** DATA FOR THIS TASK follows **

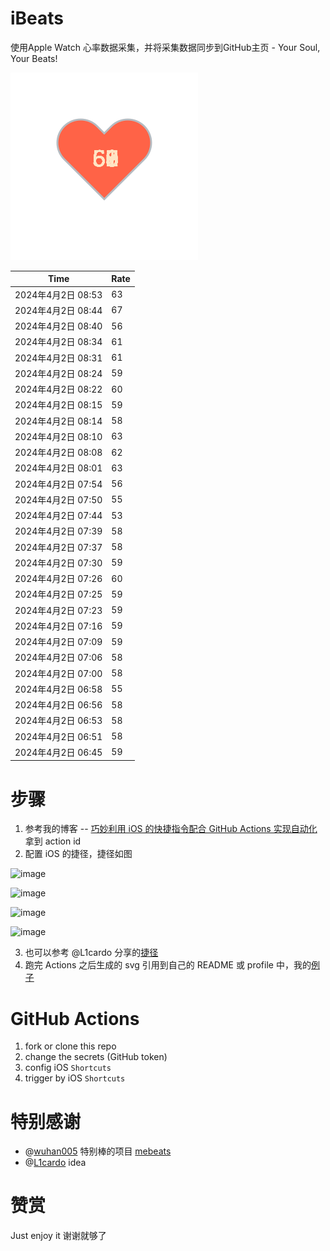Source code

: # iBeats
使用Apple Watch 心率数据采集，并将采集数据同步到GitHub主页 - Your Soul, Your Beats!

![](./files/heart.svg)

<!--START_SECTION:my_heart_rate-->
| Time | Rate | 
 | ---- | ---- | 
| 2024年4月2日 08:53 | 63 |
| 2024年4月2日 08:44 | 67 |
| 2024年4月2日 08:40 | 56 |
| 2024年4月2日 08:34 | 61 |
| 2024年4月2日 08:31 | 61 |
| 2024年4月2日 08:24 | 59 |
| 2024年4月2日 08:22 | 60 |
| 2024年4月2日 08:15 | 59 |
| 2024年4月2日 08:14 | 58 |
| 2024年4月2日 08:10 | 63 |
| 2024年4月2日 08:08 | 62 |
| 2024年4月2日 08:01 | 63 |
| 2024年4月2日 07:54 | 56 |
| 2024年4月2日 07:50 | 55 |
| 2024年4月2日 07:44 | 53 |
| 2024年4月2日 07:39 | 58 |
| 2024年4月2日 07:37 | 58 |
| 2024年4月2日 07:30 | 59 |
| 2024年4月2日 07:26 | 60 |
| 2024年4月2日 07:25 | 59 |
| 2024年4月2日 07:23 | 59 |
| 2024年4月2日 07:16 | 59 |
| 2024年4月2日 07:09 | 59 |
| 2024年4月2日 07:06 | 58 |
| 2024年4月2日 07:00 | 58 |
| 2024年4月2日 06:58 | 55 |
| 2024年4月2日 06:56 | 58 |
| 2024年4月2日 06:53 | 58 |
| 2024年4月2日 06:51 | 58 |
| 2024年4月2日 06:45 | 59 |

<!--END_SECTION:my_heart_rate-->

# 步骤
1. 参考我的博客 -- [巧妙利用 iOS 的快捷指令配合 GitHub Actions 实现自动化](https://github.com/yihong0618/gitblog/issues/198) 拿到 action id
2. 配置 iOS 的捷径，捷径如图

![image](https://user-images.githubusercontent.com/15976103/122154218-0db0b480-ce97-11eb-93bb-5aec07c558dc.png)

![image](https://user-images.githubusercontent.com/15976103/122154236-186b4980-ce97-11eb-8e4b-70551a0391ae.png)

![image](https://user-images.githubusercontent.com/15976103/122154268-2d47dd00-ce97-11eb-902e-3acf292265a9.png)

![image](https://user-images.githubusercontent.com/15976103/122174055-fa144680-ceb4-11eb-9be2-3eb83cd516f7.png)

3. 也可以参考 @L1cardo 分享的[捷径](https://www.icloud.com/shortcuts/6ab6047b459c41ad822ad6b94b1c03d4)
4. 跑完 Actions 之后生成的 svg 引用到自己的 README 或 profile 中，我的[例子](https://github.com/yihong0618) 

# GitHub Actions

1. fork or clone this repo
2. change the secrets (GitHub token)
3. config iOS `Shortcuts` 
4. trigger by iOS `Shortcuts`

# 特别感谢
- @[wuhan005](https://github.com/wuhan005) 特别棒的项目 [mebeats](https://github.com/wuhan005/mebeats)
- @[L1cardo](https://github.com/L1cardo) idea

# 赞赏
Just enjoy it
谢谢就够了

** End of DATA FOR THIS TASK **

What is needed is an exact copy of the lines from the start of the listing above through the line that holds "<!--END_SECTION:my_heart_rate-->", with the pictures left out.

*TASK OUTPUT*
Source code

: # iBeats
使用Apple Watch 心率数据采集，并将采集数据同步到GitHub主页 - Your Soul, Your Beats!

![](./files/heart.svg)

<!--START_SECTION:my_heart_rate-->
| Time | Rate | 
 | ---- | ---- | 
| 2024年4月2日 08:53 | 63 |
| 2024年4月2日 08:44 | 67 |
| 2024年4月2日 08:40 | 56 |
| 2024年4月2日 08:34 | 61 |
| 2024年4月2日 08:31 | 61 |
| 2024年4月2日 08:24 | 59 |
| 2024年4月2日 08:22 | 60 |
| 2024年4月2日 08:15 | 59 |
| 2024年4月2日 08:14 | 58 |
| 2024年4月2日 08:10 | 63 |
| 2024年4月2日 08:08 | 62 |
| 2024年4月2日 08:01 | 63 |
| 2024年4月2日 07:54 | 56 |
| 2024年4月2日 07:50 | 55 |
| 2024年4月2日 07:44 | 53 |
| 2024年4月2日 07:39 | 58 |
| 2024年4月2日 07:37 | 58 |
| 2024年4月2日 07:30 | 59 |
| 2024年4月2日 07:26 | 60 |
| 2024年4月2日 07:25 | 59 |
| 2024年4月2日 07:23 | 59 |
| 2024年4月2日 07:16 | 59 |
| 2024年4月2日 07:09 | 59 |
| 2024年4月2日 07:06 | 58 |
| 2024年4月2日 07:00 | 58 |
| 2024年4月2日 06:58 | 55 |
| 2024年4月2日 06:56 | 58 |
| 2024年4月2日 06:53 | 58 |
| 2024年4月2日 06:51 | 58 |
| 2024年4月2日 06:45 | 59 |

<!--END_SECTION:my_heart_rate-->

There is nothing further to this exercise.